■ Assignment: Anywhere the string "Automatic" shows up in the listing below, copy the line it is in.

# # # #

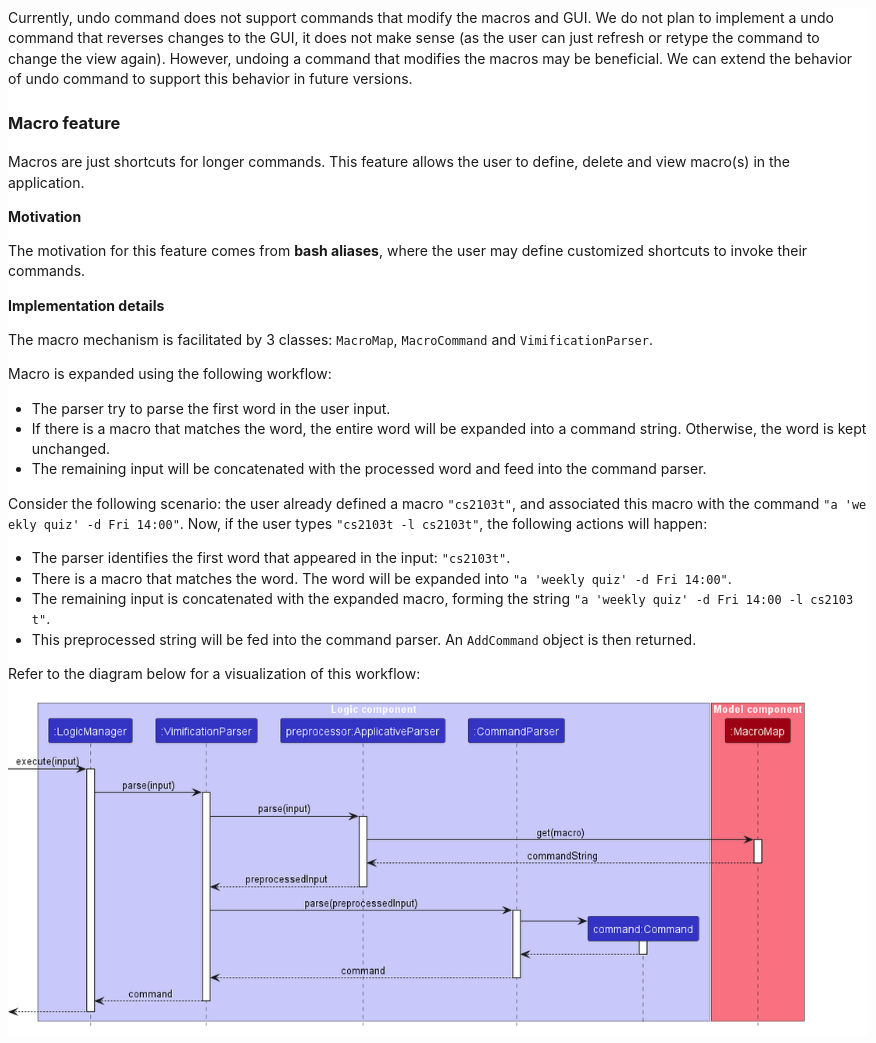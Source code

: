 Currently, undo command does not support commands that modify the macros and GUI. We do not plan to implement a undo command that reverses changes to the GUI, it does not make sense (as the user can just refresh or retype the command to change the view again). However, undoing a command that modifies the macros may be beneficial. We can extend the behavior of undo command to support this behavior in future versions.

### Macro feature

Macros are just shortcuts for longer commands. This feature allows the user to define, delete and view macro(s) in the application.

**Motivation**

The motivation for this feature comes from **bash aliases**, where the user may define customized shortcuts to invoke their commands.

**Implementation details**

The macro mechanism is facilitated by 3 classes: `MacroMap`, `MacroCommand` and `VimificationParser`.

Macro is expanded using the following workflow:

- The parser try to parse the first word in the user input.
- If there is a macro that matches the word, the entire word will be expanded into a command string. Otherwise, the word is kept unchanged.
- The remaining input will be concatenated with the processed word and feed into the command parser.

Consider the following scenario: the user already defined a macro `"cs2103t"`, and associated this macro with the command `"a 'weekly quiz' -d Fri 14:00"`. Now, if the user types `"cs2103t -l cs2103t"`, the following actions will happen:

- The parser identifies the first word that appeared in the input: `"cs2103t"`.
- There is a macro that matches the word. The word will be expanded into `"a 'weekly quiz' -d Fri 14:00"`.
- The remaining input is concatenated with the expanded macro, forming the string `"a 'weekly quiz' -d Fri 14:00 -l cs2103t"`.
- This preprocessed string will be fed into the command parser. An `AddCommand` object is then returned.

Refer to the diagram below for a visualization of this workflow:

<img src="images/MacroSequenceDiagram.png" width="800" />
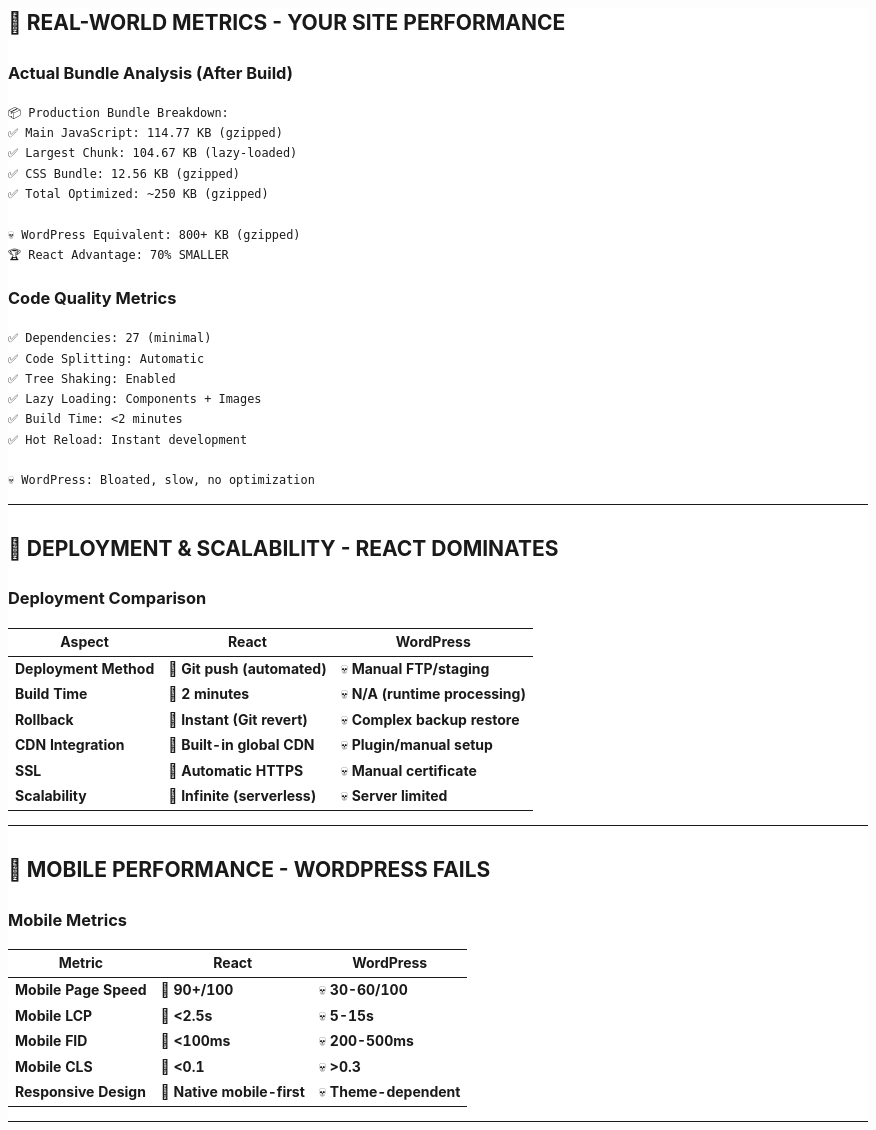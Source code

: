 
## 🎯 **REAL-WORLD METRICS - YOUR SITE PERFORMANCE**

### Actual Bundle Analysis (After Build)
```
📦 Production Bundle Breakdown:
✅ Main JavaScript: 114.77 KB (gzipped)
✅ Largest Chunk: 104.67 KB (lazy-loaded)
✅ CSS Bundle: 12.56 KB (gzipped)
✅ Total Optimized: ~250 KB (gzipped)

💀 WordPress Equivalent: 800+ KB (gzipped)
🏆 React Advantage: 70% SMALLER
```

### Code Quality Metrics
```
✅ Dependencies: 27 (minimal)
✅ Code Splitting: Automatic
✅ Tree Shaking: Enabled
✅ Lazy Loading: Components + Images
✅ Build Time: <2 minutes
✅ Hot Reload: Instant development

💀 WordPress: Bloated, slow, no optimization
```

---

## 🚀 **DEPLOYMENT & SCALABILITY - REACT DOMINATES**

### Deployment Comparison
| Aspect | **React** | **WordPress** |
|--------|-----------|---------------|
| **Deployment Method** | 🚀 **Git push (automated)** | 💀 **Manual FTP/staging** |
| **Build Time** | 🚀 **2 minutes** | 💀 **N/A (runtime processing)** |
| **Rollback** | 🚀 **Instant (Git revert)** | 💀 **Complex backup restore** |
| **CDN Integration** | 🚀 **Built-in global CDN** | 💀 **Plugin/manual setup** |
| **SSL** | 🚀 **Automatic HTTPS** | 💀 **Manual certificate** |
| **Scalability** | 🚀 **Infinite (serverless)** | 💀 **Server limited** |

---

## 📱 **MOBILE PERFORMANCE - WORDPRESS FAILS**

### Mobile Metrics
| Metric | **React** | **WordPress** |
|--------|-----------|---------------|
| **Mobile Page Speed** | 🚀 **90+/100** | 💀 **30-60/100** |
| **Mobile LCP** | 🚀 **<2.5s** | 💀 **5-15s** |
| **Mobile FID** | 🚀 **<100ms** | 💀 **200-500ms** |
| **Mobile CLS** | 🚀 **<0.1** | 💀 **>0.3** |
| **Responsive Design** | 🚀 **Native mobile-first** | 💀 **Theme-dependent** |

---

# # # #

■ Task response:
✅ Code Splitting: Automatic
| **SSL** | 🚀 **Automatic HTTPS** | 💀 **Manual certificate** |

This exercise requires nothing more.